Last week, just after 2am on Monday, the UK Civil Aviation Authority announced that Thomas Cook had ceased trading with immediate effect.

This news had been predicted because talks with Thomas Cook executives and shareholders ended with no solution.

150,000 customers are left stranded abroad and 9,000 people who work for Thomas cook in the UK uncertain about their jobs.

When the announcement was made, customers flocked to airports in the middle of the night in fright of their flights taking off, however they didn’t.

” Thomas Cook simply wasn’t differentiating enough”

But how did this happen?

There are lot of reasons for this: uncertainty about brexit, a decline in bookings, the rise of low-cost airlines, online travel agents and people who just put their own holidays together without  a travel agent.

In May, Thomas Cook posted a half-year loss of £1.5 billion, £1.1 billion of which was caused by the decision to write down the value of My Travel, the business it merged with in 2007. That firm nearly collapsed in 2011 but was helped by banks, which left Thomas Cook with a debt burden of £1.7 billion.
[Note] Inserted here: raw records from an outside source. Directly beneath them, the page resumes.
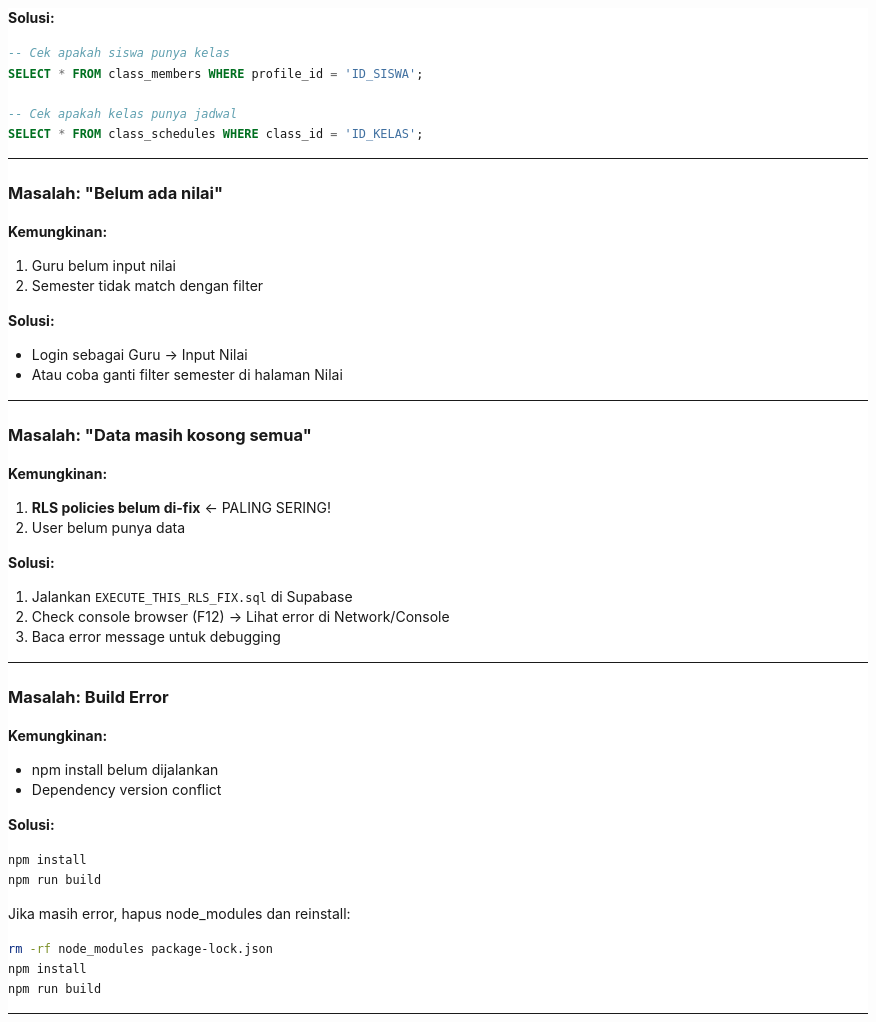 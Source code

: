 **Solusi:**
```sql
-- Cek apakah siswa punya kelas
SELECT * FROM class_members WHERE profile_id = 'ID_SISWA';

-- Cek apakah kelas punya jadwal
SELECT * FROM class_schedules WHERE class_id = 'ID_KELAS';
```

---

### Masalah: "Belum ada nilai"

**Kemungkinan:**
1. Guru belum input nilai
2. Semester tidak match dengan filter

**Solusi:**
- Login sebagai Guru → Input Nilai
- Atau coba ganti filter semester di halaman Nilai

---

### Masalah: "Data masih kosong semua"

**Kemungkinan:**
1. **RLS policies belum di-fix** ← PALING SERING!
2. User belum punya data

**Solusi:**
1. Jalankan `EXECUTE_THIS_RLS_FIX.sql` di Supabase
2. Check console browser (F12) → Lihat error di Network/Console
3. Baca error message untuk debugging

---

### Masalah: Build Error

**Kemungkinan:**
- npm install belum dijalankan
- Dependency version conflict

**Solusi:**
```bash
npm install
npm run build
```

Jika masih error, hapus node_modules dan reinstall:
```bash
rm -rf node_modules package-lock.json
npm install
npm run build
```

---
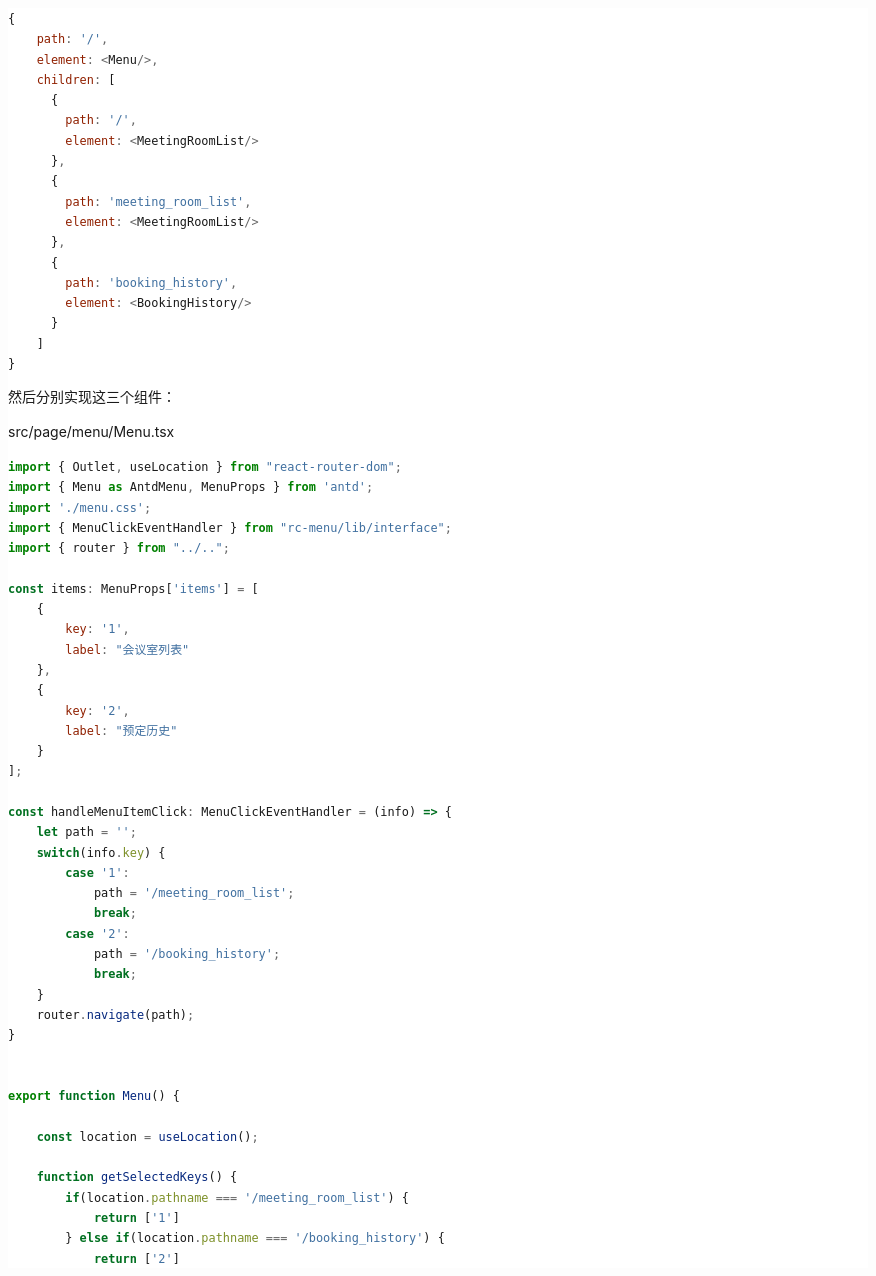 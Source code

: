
 ```javascript
{
    path: '/',
    element: <Menu/>,
    children: [
      {
        path: '/',
        element: <MeetingRoomList/>
      },
      {
        path: 'meeting_room_list',
        element: <MeetingRoomList/>
      },
      {
        path: 'booking_history',
        element: <BookingHistory/>
      }
    ]
}
```
然后分别实现这三个组件：

src/page/menu/Menu.tsx

```javascript
import { Outlet, useLocation } from "react-router-dom";
import { Menu as AntdMenu, MenuProps } from 'antd';
import './menu.css';
import { MenuClickEventHandler } from "rc-menu/lib/interface";
import { router } from "../..";

const items: MenuProps['items'] = [
    {
        key: '1',
        label: "会议室列表"
    },
    {
        key: '2',
        label: "预定历史"
    }
];

const handleMenuItemClick: MenuClickEventHandler = (info) => {
    let path = '';
    switch(info.key) {
        case '1':
            path = '/meeting_room_list';
            break;
        case '2':
            path = '/booking_history';
            break;              
    }
    router.navigate(path);
}


export function Menu() {

    const location = useLocation();

    function getSelectedKeys() {
        if(location.pathname === '/meeting_room_list') {
            return ['1']
        } else if(location.pathname === '/booking_history') {
            return ['2']
```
In August, Thomas Cook secured a £900 million rescue deal led by its biggest shareholder, Chinese firm Fosun, but more recently its lending banks demanded it raise a further £200 million contingency funding. On Sunday, talks to secure this failed.

 

 

In the summer, the firm said there was “now little doubt” that Brexit had caused customers to delay their summer holiday plans. Political unrest in holiday destinations such as Turkey, as well as last summer’s prolonged heatwave in the UK, also had an impact on bookings.

And travel expert Simon Calder, travel editor at The Independent, said Thomas Cook simply “wasn’t ready for the 21st Century”.

“Now everybody can pretend they are a travel agent. They’ve got access to all the airline seats, hotel beds, car rentals in the world and they can put things together themselves. Thomas Cook simply wasn’t differentiating enough.”